Homeowners in Wales typically own their property for the longest period at an average of 22.6 years. A homeowner to have purchased a home back in February 1999 would have done so for £48,455, £85,875 once adjusted for inflation. With the average house price across Wales now £196,216, that’s a 128% surge (£110,341), the largest property value percentage rise of all British regions.

The average length of homeownership in the North West is 20 years and since 2001, the average house price has risen by 97% (£100,029), the second-largest increase of all British regions, closely followed by Yorkshire and the Humber at 89%.

The average length of homeownership in the West Midlands and the North East is slightly longer at 20.2 and 21.3 years respectively. However, house price growth hasn’t been quite as buoyant and after adjusting for inflation, MoveStreets research shows that the average property has grown by 79% in the West Midlands and 78% in the North East.

In the capital, London, the average homeowner will own their home for 19.4 years and had they purchased back in April 2002, they would have seen a rise of 71% once adjusting for inflation. However, while London has only seen the sixth biggest percentage increase of all British regions, it has enjoyed the largest monetary uplift with those looking to sell now some £211,000 better off compared to when they purchased their home.

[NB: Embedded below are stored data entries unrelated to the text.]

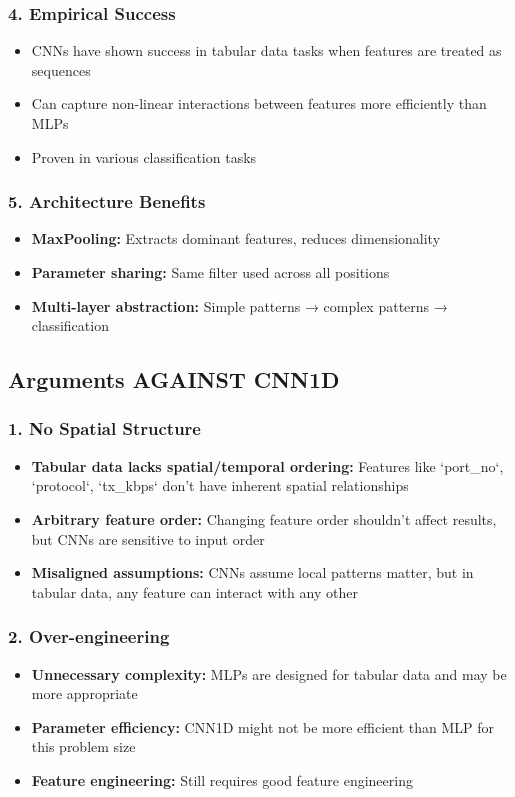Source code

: \documentclass[12pt]{article}
\begin{document}
\subsubsection{4. Empirical Success}
\begin{itemize}
    \item CNNs have shown success in tabular data tasks when features are treated as sequences
    \item Can capture non-linear interactions between features more efficiently than MLPs
    \item Proven in various classification tasks
\end{itemize}

\subsubsection{5. Architecture Benefits}
\begin{itemize}
    \item \textbf{MaxPooling:} Extracts dominant features, reduces dimensionality
    \item \textbf{Parameter sharing:} Same filter used across all positions
    \item \textbf{Multi-layer abstraction:} Simple patterns → complex patterns → classification
\end{itemize}

\subsection{Arguments AGAINST CNN1D}

\subsubsection{1. No Spatial Structure}
\begin{itemize}
    \item \textbf{Tabular data lacks spatial/temporal ordering:} Features like `port_no`, `protocol`, `tx_kbps` don't have inherent spatial relationships
    \item \textbf{Arbitrary feature order:} Changing feature order shouldn't affect results, but CNNs are sensitive to input order
    \item \textbf{Misaligned assumptions:} CNNs assume local patterns matter, but in tabular data, any feature can interact with any other
\end{itemize}

\subsubsection{2. Over-engineering}
\begin{itemize}
    \item \textbf{Unnecessary complexity:} MLPs are designed for tabular data and may be more appropriate
    \item \textbf{Parameter efficiency:} CNN1D might not be more efficient than MLP for this problem size
    \item \textbf{Feature engineering:} Still requires good feature engineering
\end{itemize}
\end{document}
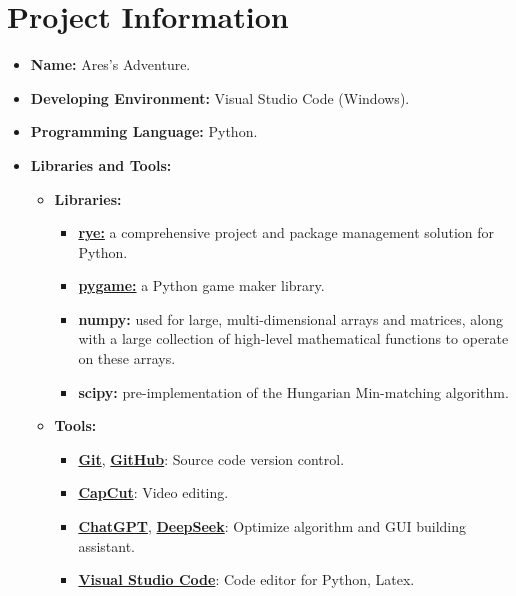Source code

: \section{Project Information}
\begin{itemize}
  \item \textbf{Name:} Ares's Adventure.
  \item \textbf{Developing Environment:} Visual Studio Code (Windows).
  \item \textbf{Programming Language:} Python.
  \item \textbf{Libraries and Tools:}
        \begin{itemize}
          \item \textbf{Libraries:}
                \begin{itemize}
                  \item \href{https://rye.astral.sh/}{\textbf{rye:}} a comprehensive project and package management solution for Python.
                  \item \href{https://www.pygame.org/docs/}{\textbf{pygame:}} a Python game maker library.
                  \item \textbf{numpy:} used for large, multi-dimensional arrays and matrices, along with a large collection of high-level mathematical functions to operate on these arrays.
                  \item \textbf{scipy:} pre-implementation of the Hungarian Min-matching algorithm.
                \end{itemize}
          \item \textbf{Tools:}
                \begin{itemize}
                  \item \href{https://git-scm.com/}{\textbf{Git}}, \href{https://github.com/}{\textbf{GitHub}}: Source code version control.
                  \item \href{https://www.capcut.com/}{\textbf{CapCut}}: Video editing.
                  \item \href{https://chatgpt.com/}{\textbf{ChatGPT}}, \href{https://chat.deepseek.com/}{\textbf{DeepSeek}}: Optimize algorithm and GUI building assistant.
                  \item \href{https://code.visualstudio.com/}{\textbf{Visual Studio Code}}: Code editor for Python, Latex.
                \end{itemize}
        \end{itemize}
\end{itemize}
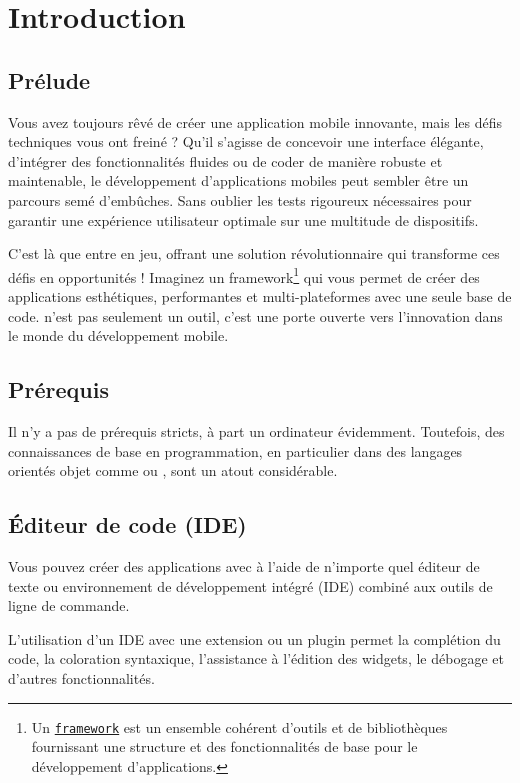 \section{Introduction}\label{introduction}

\subsection{Prélude}
\par Vous avez toujours rêvé de créer une application mobile innovante, mais les défis techniques vous ont freiné ? Qu'il s'agisse de concevoir une interface élégante, d'intégrer des fonctionnalités fluides ou de coder de manière robuste et maintenable, le développement d'applications mobiles peut sembler être un parcours semé d'embûches. Sans oublier les tests rigoureux nécessaires pour garantir une expérience utilisateur optimale sur une multitude de dispositifs.

\par C'est là que \flutter{} entre en jeu, offrant une solution révolutionnaire qui transforme ces défis en opportunités ! Imaginez un framework\footnote{Un \href{https://fr.wikipedia.org/wiki/Framework}{\texttt{framework}} est un ensemble cohérent d'outils et de bibliothèques fournissant une structure et des fonctionnalités de base pour le développement d'applications.} qui vous permet de créer des applications esthétiques, performantes et multi-plateformes avec une seule base de code. \flutter{} n'est pas seulement un outil, c'est une porte ouverte vers l'innovation dans le monde du développement mobile.

\subsection{Prérequis}
\par Il n'y a pas de prérequis stricts, à part un ordinateur évidemment. Toutefois, des connaissances de base en programmation, en particulier dans des langages orientés objet comme \java{} ou \cplusplus{}, sont un atout considérable.

\subsection{Éditeur de code (IDE)}
Vous pouvez créer des applications avec \flutter{} à l'aide de n'importe quel éditeur de texte ou environnement de développement intégré (IDE) combiné aux outils de ligne de commande.

L'utilisation d'un IDE avec une extension ou un plugin \flutter{} permet la complétion du code, la coloration syntaxique, l'assistance à l'édition des widgets, le débogage et d'autres fonctionnalités.


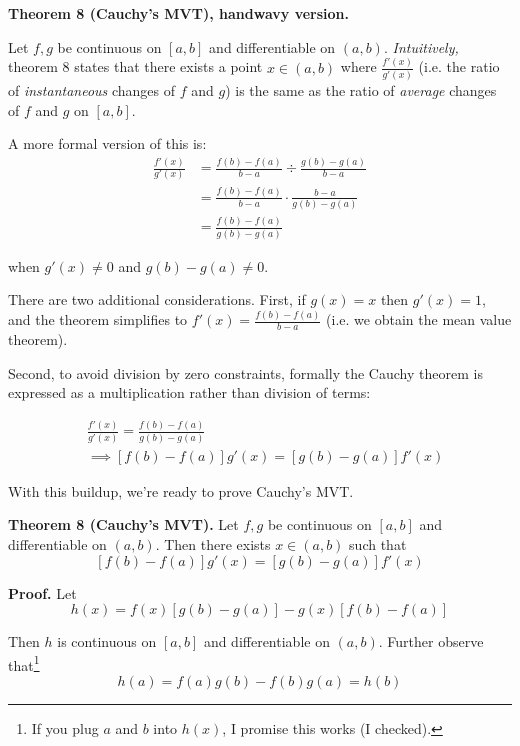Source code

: \textbf{Theorem 8 (Cauchy's MVT), handwavy version.}

\vs

Let $f,g$ be continuous on $[a,b]$ and differentiable on $(a,b)$.
\textit{Intuitively,} theorem 8 states that there exists a point
$x\in(a,b)$ where $\frac{f'(x)}{g'(x)}$ (i.e. the ratio of
\textit{instantaneous} changes of $f$ and $g$) is the same as the
ratio of \textit{average} changes of $f$ and $g$ on $[a,b]$.

\vs

A more formal version of this is:
\begin{align*}
  \frac{f'(x)}{g'(x)}&=\frac{f(b)-f(a)}{b-a}\div \frac{g(b)-g(a)}{b-a}\\
                     &=\frac{f(b)-f(a)}{b-a}\cdot \frac{b-a}{g(b)-g(a)}\\
                     &=\frac{f(b)-f(a)}{g(b)-g(a)}
\end{align*}

when $g'(x)\neq 0$ and $g(b)-g(a)\neq0$.

\vs

There are two additional considerations. First, if $g(x)=x$ then
$g'(x)=1$, and the theorem simplifies to $f'(x)=\frac{f(b)-f(a)}{b-a}$
(i.e. we obtain the mean value theorem).

\vs

Second, to avoid division by zero constraints, formally the Cauchy
theorem is expressed as a multiplication rather than division of
terms:

\begin{align*}
  &\frac{f'(x)}{g'(x)}=\frac{f(b)-f(a)}{g(b)-g(a)}\\
  &\implies [f(b)-f(a)]g'(x)=[g(b)-g(a)]f'(x)
\end{align*}

With this buildup, we're ready to prove Cauchy's MVT.

\vs

\textbf{Theorem 8 (Cauchy's MVT).} Let $f,g$ be continuous on $[a,b]$
and differentiable on $(a,b)$. Then there exists $x\in(a,b)$ such that
\[[f(b)-f(a)]g'(x)=[g(b)-g(a)]f'(x)\]

\vs

\textbf{Proof.} Let
\[h(x)=f(x)[g(b)-g(a)]-g(x)[f(b)-f(a)]\]

Then $h$ is continuous on $[a,b]$ and differentiable on $(a,b)$.
Further observe that\footnote{If you plug $a$ and $b$ into $h(x)$, I
  promise this works (I checked).}
\[h(a)=f(a)g(b)-f(b)g(a)=h(b)\]


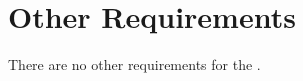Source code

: \KNEADSECTIONNEWPAGE
\section{Other Requirements}
\label{lab:sec_OtherRequirements}
% 
There are no other requirements for the \ThisSystem.
% 

%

Where did property value decrease?

Scotland is the only region to have seen downward movement when it comes to property price growth over the lifetime of the average homeowner. With an average length of homeownership at 14.5 years, it would have cost £129,092 to get on the ladder in March 2007. However, once adjusting for inflation, the research by MoveStreets shows this cost is actually £183,168 and with the current average property costing £180,334, Scottish home sellers will have seen a 2% fall in the value of their home.

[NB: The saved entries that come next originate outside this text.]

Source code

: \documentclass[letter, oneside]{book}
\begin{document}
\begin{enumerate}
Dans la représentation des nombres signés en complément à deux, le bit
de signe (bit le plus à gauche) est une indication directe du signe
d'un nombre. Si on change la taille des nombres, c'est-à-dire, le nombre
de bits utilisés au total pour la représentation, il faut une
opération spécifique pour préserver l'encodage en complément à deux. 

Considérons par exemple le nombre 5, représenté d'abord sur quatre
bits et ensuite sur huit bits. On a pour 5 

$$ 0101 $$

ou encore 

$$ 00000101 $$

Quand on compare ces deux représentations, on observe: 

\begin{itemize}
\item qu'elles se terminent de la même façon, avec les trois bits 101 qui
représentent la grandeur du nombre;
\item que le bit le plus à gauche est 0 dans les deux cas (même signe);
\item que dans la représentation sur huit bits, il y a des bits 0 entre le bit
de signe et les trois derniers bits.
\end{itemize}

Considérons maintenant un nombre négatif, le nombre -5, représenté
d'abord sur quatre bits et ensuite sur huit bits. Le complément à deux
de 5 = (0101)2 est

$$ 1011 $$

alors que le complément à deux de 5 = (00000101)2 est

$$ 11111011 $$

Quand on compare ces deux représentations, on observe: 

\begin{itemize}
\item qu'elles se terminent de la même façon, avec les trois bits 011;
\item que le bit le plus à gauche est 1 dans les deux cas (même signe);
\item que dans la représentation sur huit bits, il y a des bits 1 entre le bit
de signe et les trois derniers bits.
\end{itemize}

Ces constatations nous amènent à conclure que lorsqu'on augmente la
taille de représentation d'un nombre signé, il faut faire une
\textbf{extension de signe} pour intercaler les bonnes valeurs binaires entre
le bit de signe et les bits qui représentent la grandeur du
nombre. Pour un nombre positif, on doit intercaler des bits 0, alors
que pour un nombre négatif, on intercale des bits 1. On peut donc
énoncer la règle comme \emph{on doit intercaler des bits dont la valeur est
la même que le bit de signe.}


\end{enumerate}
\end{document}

Adam Kamani, chief executive officer and co-founder of MoveStreets said: “With the festive period now behind us, many homeowners will be getting their house in order with the view to selling in 2022. Over the last year, we’ve seen some explosive rates of house price growth and so those now entering the market are likely to be doing so at a considerably higher sum than the price they originally purchased their home for.”

Kamani continued: “While there are always fears that we may see a repeat of previous house price drops, the cyclical nature of the property market means that there’s a good chance you’ll have seen an increase by the time you do come to sell.”

Kamani concluded: “Just remember, a realistic valuation is key to a quick sale and so avoid any unrealistic expectations if you want to avoid an initial period of little to no interest before inevitably adjusting your asking price expectations further down the line.”